Lines to restate from the data below: from the one containing "Please note that" to the one containing "Accuracy [%] is", both included. Give them again exactly, and only them.

*** Begin section ***

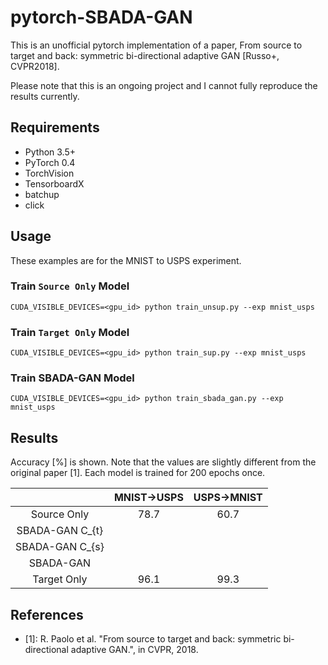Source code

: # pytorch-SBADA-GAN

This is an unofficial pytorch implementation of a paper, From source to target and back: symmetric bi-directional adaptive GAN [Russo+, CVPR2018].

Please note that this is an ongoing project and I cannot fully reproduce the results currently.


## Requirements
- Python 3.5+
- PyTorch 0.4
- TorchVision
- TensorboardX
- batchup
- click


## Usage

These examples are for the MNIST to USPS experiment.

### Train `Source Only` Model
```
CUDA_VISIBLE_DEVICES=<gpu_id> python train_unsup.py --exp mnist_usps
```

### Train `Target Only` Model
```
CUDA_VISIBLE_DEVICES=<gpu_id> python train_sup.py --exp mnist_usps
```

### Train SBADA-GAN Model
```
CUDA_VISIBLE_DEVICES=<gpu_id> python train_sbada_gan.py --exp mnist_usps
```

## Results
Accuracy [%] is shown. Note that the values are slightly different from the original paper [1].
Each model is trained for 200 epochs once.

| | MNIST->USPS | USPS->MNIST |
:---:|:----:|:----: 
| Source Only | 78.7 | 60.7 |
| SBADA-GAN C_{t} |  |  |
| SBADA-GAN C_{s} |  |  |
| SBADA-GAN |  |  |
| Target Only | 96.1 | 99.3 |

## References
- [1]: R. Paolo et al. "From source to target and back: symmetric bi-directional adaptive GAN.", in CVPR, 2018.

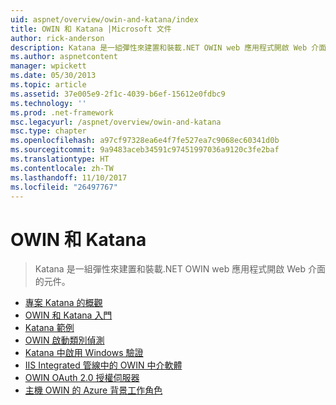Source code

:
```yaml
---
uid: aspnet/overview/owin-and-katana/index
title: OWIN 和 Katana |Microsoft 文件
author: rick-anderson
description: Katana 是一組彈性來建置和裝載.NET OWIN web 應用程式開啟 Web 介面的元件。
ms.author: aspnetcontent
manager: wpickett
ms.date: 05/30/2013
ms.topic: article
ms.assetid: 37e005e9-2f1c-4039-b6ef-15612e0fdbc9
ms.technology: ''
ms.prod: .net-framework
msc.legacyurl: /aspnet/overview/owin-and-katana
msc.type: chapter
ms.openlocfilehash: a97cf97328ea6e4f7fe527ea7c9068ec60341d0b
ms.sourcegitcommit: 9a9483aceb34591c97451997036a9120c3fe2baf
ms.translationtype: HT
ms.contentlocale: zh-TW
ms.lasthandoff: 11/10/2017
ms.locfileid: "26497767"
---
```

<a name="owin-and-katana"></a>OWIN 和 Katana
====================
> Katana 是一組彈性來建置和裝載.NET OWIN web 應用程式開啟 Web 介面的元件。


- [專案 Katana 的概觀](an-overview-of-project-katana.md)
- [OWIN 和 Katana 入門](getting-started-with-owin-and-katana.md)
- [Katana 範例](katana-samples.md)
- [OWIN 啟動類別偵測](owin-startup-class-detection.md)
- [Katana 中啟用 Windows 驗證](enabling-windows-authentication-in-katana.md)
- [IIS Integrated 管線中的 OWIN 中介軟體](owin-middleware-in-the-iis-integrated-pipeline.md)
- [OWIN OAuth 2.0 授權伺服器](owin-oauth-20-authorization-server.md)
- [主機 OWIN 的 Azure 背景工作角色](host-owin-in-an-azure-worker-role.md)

*** End section ***
*** Begin section ***

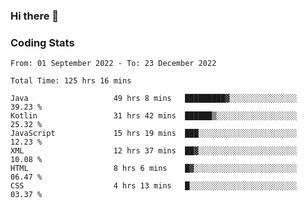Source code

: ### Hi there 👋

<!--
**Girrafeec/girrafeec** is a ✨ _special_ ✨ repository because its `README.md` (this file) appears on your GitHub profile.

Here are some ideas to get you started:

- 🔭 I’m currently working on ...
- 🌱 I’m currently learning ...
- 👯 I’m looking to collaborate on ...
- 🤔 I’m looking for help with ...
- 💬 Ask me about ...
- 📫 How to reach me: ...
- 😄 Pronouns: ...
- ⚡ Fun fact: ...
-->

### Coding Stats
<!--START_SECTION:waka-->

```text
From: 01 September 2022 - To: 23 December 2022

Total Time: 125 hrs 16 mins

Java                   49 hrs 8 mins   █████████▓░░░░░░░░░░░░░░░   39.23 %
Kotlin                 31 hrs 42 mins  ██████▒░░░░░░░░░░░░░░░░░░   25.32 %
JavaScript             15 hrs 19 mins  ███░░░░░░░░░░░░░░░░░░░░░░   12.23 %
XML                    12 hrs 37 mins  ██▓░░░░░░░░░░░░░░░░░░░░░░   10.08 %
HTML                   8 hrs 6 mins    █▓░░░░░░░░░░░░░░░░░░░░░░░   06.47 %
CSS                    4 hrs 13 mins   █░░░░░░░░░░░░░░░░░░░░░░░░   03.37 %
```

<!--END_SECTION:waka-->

*** End section ***

ANSWER SECTION:
Please note that this is an ongoing project and I cannot fully reproduce the results currently.


## Requirements
- Python 3.5+
- PyTorch 0.4
- TorchVision
- TensorboardX
- batchup
- click


## Usage

These examples are for the MNIST to USPS experiment.

### Train `Source Only` Model
```
CUDA_VISIBLE_DEVICES=<gpu_id> python train_unsup.py --exp mnist_usps
```

### Train `Target Only` Model
```
CUDA_VISIBLE_DEVICES=<gpu_id> python train_sup.py --exp mnist_usps
```

### Train SBADA-GAN Model
```
CUDA_VISIBLE_DEVICES=<gpu_id> python train_sbada_gan.py --exp mnist_usps
```

## Results
Accuracy [%] is shown. Note that the values are slightly different from the original paper [1].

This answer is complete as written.